Te Whaiti or Te Whāiti, formerly called Ahikereru, is a forested area in the Whakatāne District and Bay of Plenty Region of New Zealand's North Island. It is at the northern end of the Ahikereru valley – Minginui is at the southern end. The Whirinaki River flows through the valley.

The area's full Māori name, Te Whāiti-nui-a-Toi, translates as "the great canyon of Toi", referring to an ancestor of this area, Toi-kai-rākau / Toi-te-huatahi.

Albert Percy Godber took photographs of Māori art and architecture in the area.

==Marae==

Te Whaiti is in the rohe (tribal area) of both Tūhoe and Ngāti Whare.

It has three marae:

- Waikotikoti Marae and Hinenuitepo meeting house is affiliated with the Tūhoe hapū of Te Karaha, Ngāti Hāmua, Warahoe, and with Ngāti Whare.
- Murumurunga Marae and Wharepakau meeting house is affiliated with both iwi.
- Waireporepo Marae is a meeting ground of Ngāti Whare; it has no meeting house.
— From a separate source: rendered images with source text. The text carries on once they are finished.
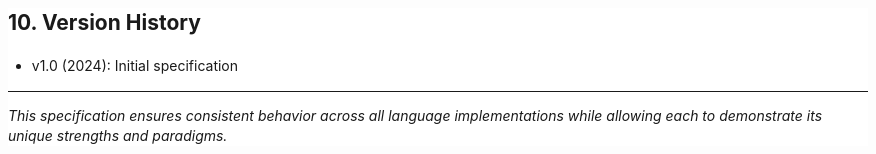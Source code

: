 ## 10. Version History

- v1.0 (2024): Initial specification

---

*This specification ensures consistent behavior across all language implementations while allowing each to demonstrate its unique strengths and paradigms.*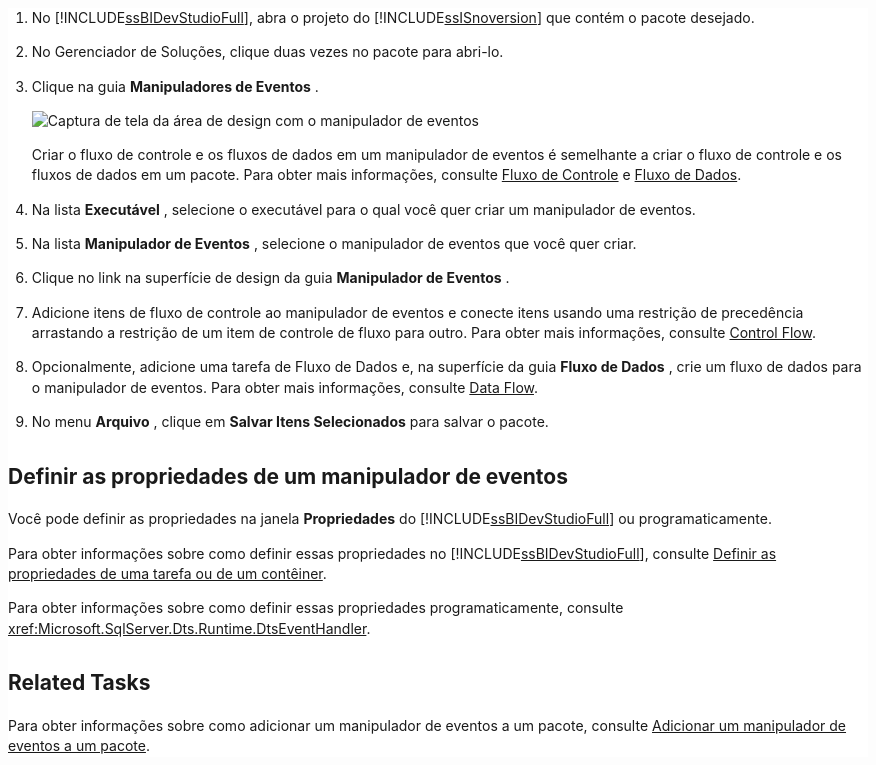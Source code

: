 1.  No [!INCLUDE[ssBIDevStudioFull](../includes/ssbidevstudiofull-md.md)], abra o projeto do [!INCLUDE[ssISnoversion](../includes/ssisnoversion-md.md)] que contém o pacote desejado.  
  
2.  No Gerenciador de Soluções, clique duas vezes no pacote para abri-lo.  
  
3.  Clique na guia **Manipuladores de Eventos** .  
  
     ![Captura de tela da área de design com o manipulador de eventos](../integration-services/media/eventhandlers.gif "Captura de tela da área de design com o manipulador de eventos")  
  
     Criar o fluxo de controle e os fluxos de dados em um manipulador de eventos é semelhante a criar o fluxo de controle e os fluxos de dados em um pacote. Para obter mais informações, consulte [Fluxo de Controle](../integration-services/control-flow/control-flow.md) e [Fluxo de Dados](../integration-services/data-flow/data-flow.md).  
  
4.  Na lista **Executável** , selecione o executável para o qual você quer criar um manipulador de eventos.  
  
5.  Na lista **Manipulador de Eventos** , selecione o manipulador de eventos que você quer criar.  
  
6.  Clique no link na superfície de design da guia **Manipulador de Eventos** .  
  
7.  Adicione itens de fluxo de controle ao manipulador de eventos e conecte itens usando uma restrição de precedência arrastando a restrição de um item de controle de fluxo para outro. Para obter mais informações, consulte [Control Flow](../integration-services/control-flow/control-flow.md).  
  
8.  Opcionalmente, adicione uma tarefa de Fluxo de Dados e, na superfície da guia **Fluxo de Dados** , crie um fluxo de dados para o manipulador de eventos. Para obter mais informações, consulte [Data Flow](../integration-services/data-flow/data-flow.md).  
  
9. No menu **Arquivo** , clique em **Salvar Itens Selecionados** para salvar o pacote.  

## <a name="set-the-properties-of-an-event-handler"></a>Definir as propriedades de um manipulador de eventos  
 Você pode definir as propriedades na janela **Propriedades** do [!INCLUDE[ssBIDevStudioFull](../includes/ssbidevstudiofull-md.md)] ou programaticamente.  
  
 Para obter informações sobre como definir essas propriedades no [!INCLUDE[ssBIDevStudioFull](../includes/ssbidevstudiofull-md.md)], consulte [Definir as propriedades de uma tarefa ou de um contêiner](https://msdn.microsoft.com/library/52d47ca4-fb8c-493d-8b2b-48bb269f859b).  
  
 Para obter informações sobre como definir essas propriedades programaticamente, consulte <xref:Microsoft.SqlServer.Dts.Runtime.DtsEventHandler>.  
  
## <a name="related-tasks"></a>Related Tasks  
 Para obter informações sobre como adicionar um manipulador de eventos a um pacote, consulte [Adicionar um manipulador de eventos a um pacote](https://msdn.microsoft.com/library/5e56885d-8658-480a-bed9-3f2f8003fd78).  
  
  
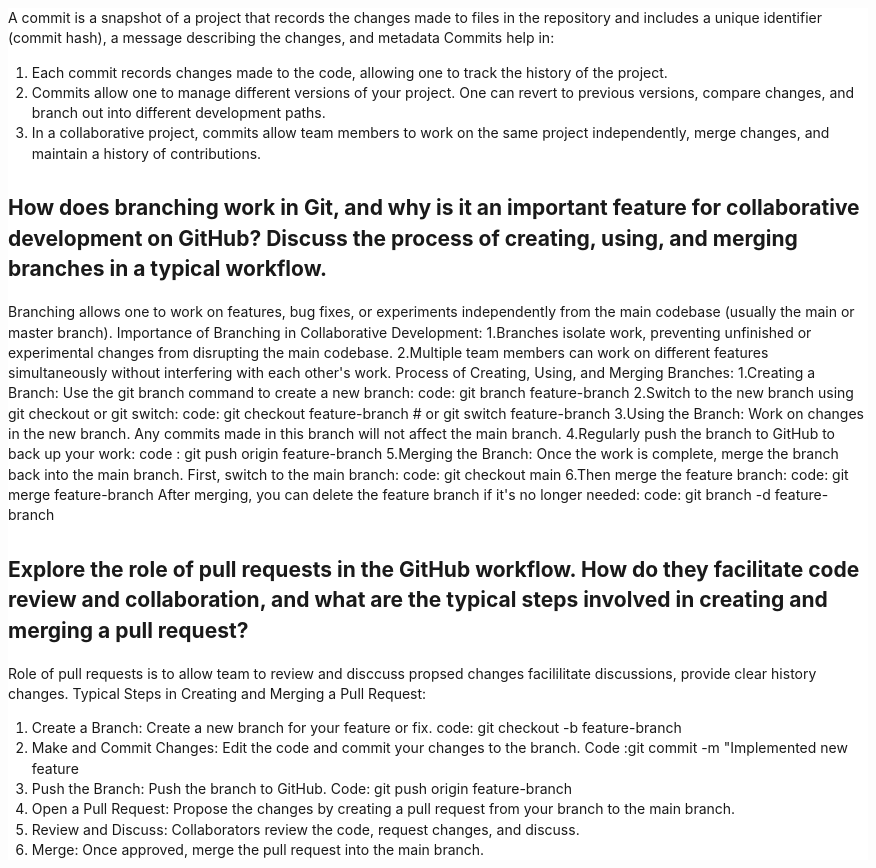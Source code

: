 A commit is a snapshot of a project that records the changes made to files in the repository and includes a unique identifier (commit hash), a message describing the changes, and metadata 
Commits help in:
1.	Each commit records changes made to the code, allowing one to track the history of the project. 
2.	Commits allow one to manage different versions of your project. One can revert to previous versions, compare changes, and branch out into different development paths.
3.	In a collaborative project, commits allow team members to work on the same project independently, merge changes, and maintain a history of contributions.


## How does branching work in Git, and why is it an important feature for collaborative development on GitHub? Discuss the process of creating, using, and merging branches in a typical workflow.
Branching allows one to work on features, bug fixes, or experiments independently from the main codebase (usually the main or master branch).
Importance of Branching in Collaborative Development:
1.Branches isolate work, preventing unfinished or experimental changes from disrupting the main codebase.
2.Multiple team members can work on different features simultaneously without interfering with each other's work.
Process of Creating, Using, and Merging Branches:
1.Creating a Branch: Use the git branch command to create a new branch: code: git branch feature-branch
2.Switch to the new branch using git checkout or git switch: code: git checkout feature-branch # or git switch feature-branch
3.Using the Branch: Work on changes in the new branch. Any commits made in this branch will not affect the main branch.
4.Regularly push the branch to GitHub to back up your work: code : git push origin feature-branch
5.Merging the Branch: Once the  work is complete, merge the branch back into the main branch. First, switch to the main branch: code: git checkout main
6.Then merge the feature branch: code: git merge feature-branch
After merging, you can delete the feature branch if it's no longer needed: code: git branch -d feature-branch


## Explore the role of pull requests in the GitHub workflow. How do they facilitate code review and collaboration, and what are the typical steps involved in creating and merging a pull request?
Role of pull requests is to allow team to review  and disccuss propsed changes facililitate discussions, provide clear history changes. 
Typical Steps in Creating and Merging a Pull Request:
1.	Create a Branch: Create a new branch for your feature or fix. code:  git checkout -b feature-branch
2.	Make and Commit Changes: Edit the code and commit your changes to the branch. Code :git commit -m "Implemented new feature
3.	Push the Branch: Push the branch to GitHub. Code: git push origin feature-branch
4.	Open a Pull Request: Propose the changes by creating a pull request from your branch to the main branch.
5.	Review and Discuss: Collaborators review the code, request changes, and discuss.
6.	Merge: Once approved, merge the pull request into the main branch.
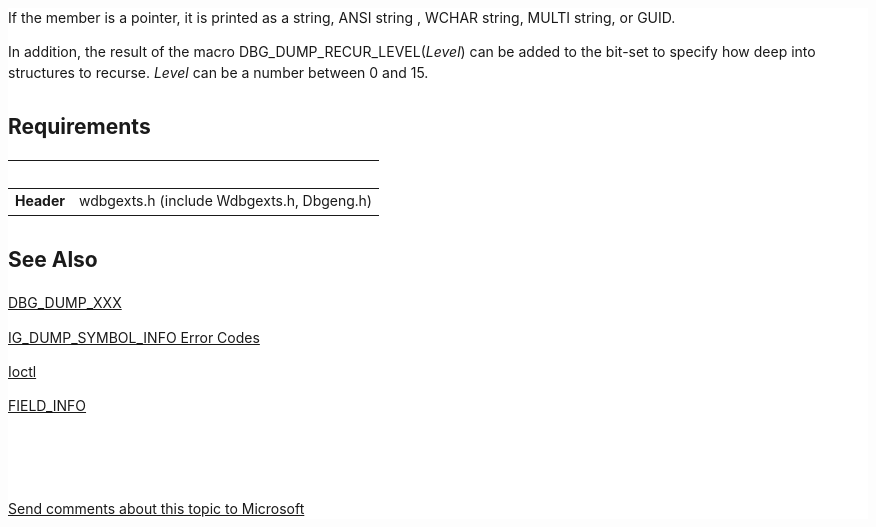 </td>
<td>
If the member is a pointer, it is printed as a string, ANSI string , WCHAR string, MULTI string, or GUID.

</td>
</tr>
</table> 

In addition, the result of the macro DBG_DUMP_RECUR_LEVEL(<i>Level</i>) can be added to the bit-set to specify how deep into structures to recurse.  <i>Level</i> can be a number between 0 and 15.

## Requirements
| &nbsp; | &nbsp; |
| ---- |:---- |
| **Header** | wdbgexts.h (include Wdbgexts.h, Dbgeng.h) |

## See Also

<a href="https://msdn.microsoft.com/library/windows/hardware/ff540433">DBG_DUMP_XXX</a>

<a href="https://msdn.microsoft.com/library/windows/hardware/ff550910">IG_DUMP_SYMBOL_INFO Error Codes</a>

<a href="..\wdbgexts\nc-wdbgexts-pwindbg_ioctl_routine.md">Ioctl</a>

<a href="..\wdbgexts\ns-wdbgexts-_field_info.md">FIELD_INFO</a>

 

 

<a href="mailto:wsddocfb@microsoft.com?subject=Documentation%20feedback [debugger\debugger]:%20SYM_DUMP_PARAM structure%20 RELEASE:%20(1/19/2018)&amp;body=%0A%0APRIVACY STATEMENT%0A%0AWe use your feedback to improve the documentation. We don't use your email address for any other purpose, and we'll remove your email address from our system after the issue that you're reporting is fixed. While we're working to fix this issue, we might send you an email message to ask for more info. Later, we might also send you an email message to let you know that we've addressed your feedback.%0A%0AFor more info about Microsoft's privacy policy, see http://privacy.microsoft.com/en-us/default.aspx." title="Send comments about this topic to Microsoft">Send comments about this topic to Microsoft</a>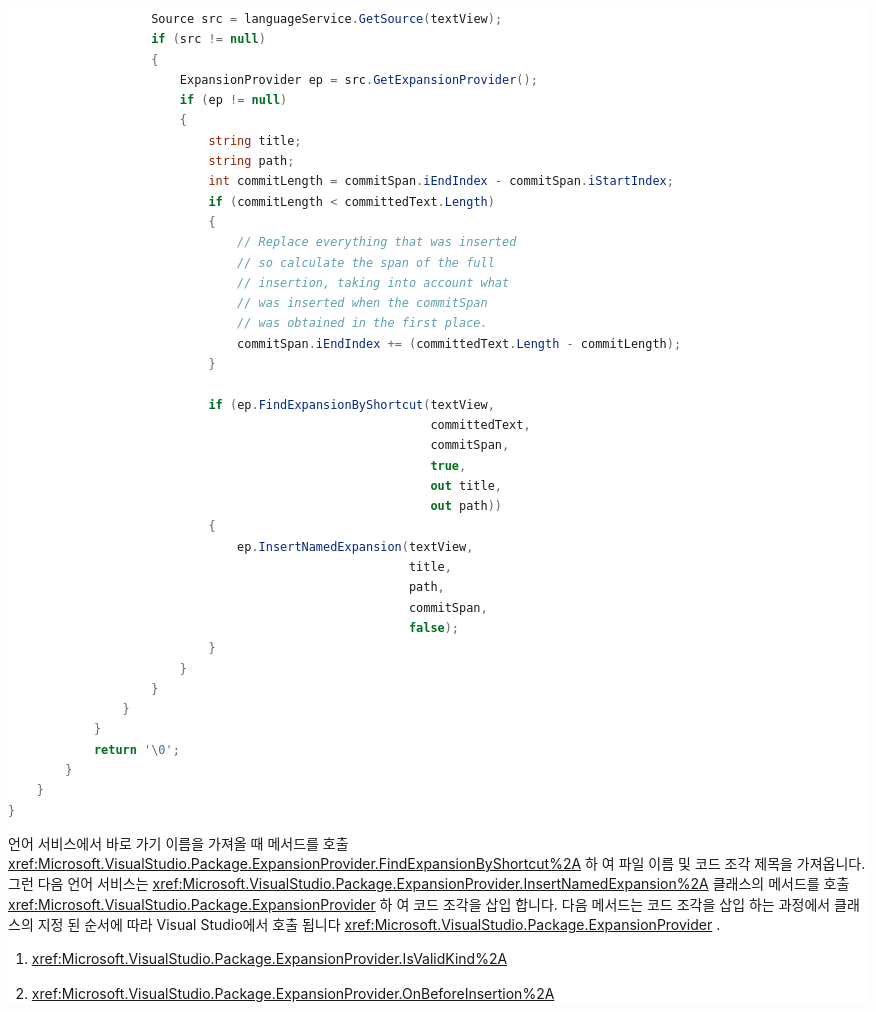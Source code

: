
 ```csharp
                    Source src = languageService.GetSource(textView);
                    if (src != null)
                    {
                        ExpansionProvider ep = src.GetExpansionProvider();
                        if (ep != null)
                        {
                            string title;
                            string path;
                            int commitLength = commitSpan.iEndIndex - commitSpan.iStartIndex;
                            if (commitLength < committedText.Length)
                            {
                                // Replace everything that was inserted
                                // so calculate the span of the full
                                // insertion, taking into account what
                                // was inserted when the commitSpan
                                // was obtained in the first place.
                                commitSpan.iEndIndex += (committedText.Length - commitLength);
                            }

                            if (ep.FindExpansionByShortcut(textView,
                                                           committedText,
                                                           commitSpan,
                                                           true,
                                                           out title,
                                                           out path))
                            {
                                ep.InsertNamedExpansion(textView,
                                                        title,
                                                        path,
                                                        commitSpan,
                                                        false);
                            }
                        }
                    }
                }
            }
            return '\0';
        }
    }
}
```

 언어 서비스에서 바로 가기 이름을 가져올 때 메서드를 호출 <xref:Microsoft.VisualStudio.Package.ExpansionProvider.FindExpansionByShortcut%2A> 하 여 파일 이름 및 코드 조각 제목을 가져옵니다. 그런 다음 언어 서비스는 <xref:Microsoft.VisualStudio.Package.ExpansionProvider.InsertNamedExpansion%2A> 클래스의 메서드를 호출 <xref:Microsoft.VisualStudio.Package.ExpansionProvider> 하 여 코드 조각을 삽입 합니다. 다음 메서드는 코드 조각을 삽입 하는 과정에서 클래스의 지정 된 순서에 따라 Visual Studio에서 호출 됩니다 <xref:Microsoft.VisualStudio.Package.ExpansionProvider> .

1. <xref:Microsoft.VisualStudio.Package.ExpansionProvider.IsValidKind%2A>

2. <xref:Microsoft.VisualStudio.Package.ExpansionProvider.OnBeforeInsertion%2A>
In October 2020, the Government committed $793,189 from the Provincial Growth Fund to upgrade the Waikotikoti and Murumurunga Marae, creating 20 jobs.

==Education==

A school opened in Te Whaiti in 1896 and merged with Minginui Forest School in 2004. The school is now Te Kura Toitu o Te Whaiti-nui-a-Toi, a co-educational state, Restricted Composite Special Character School.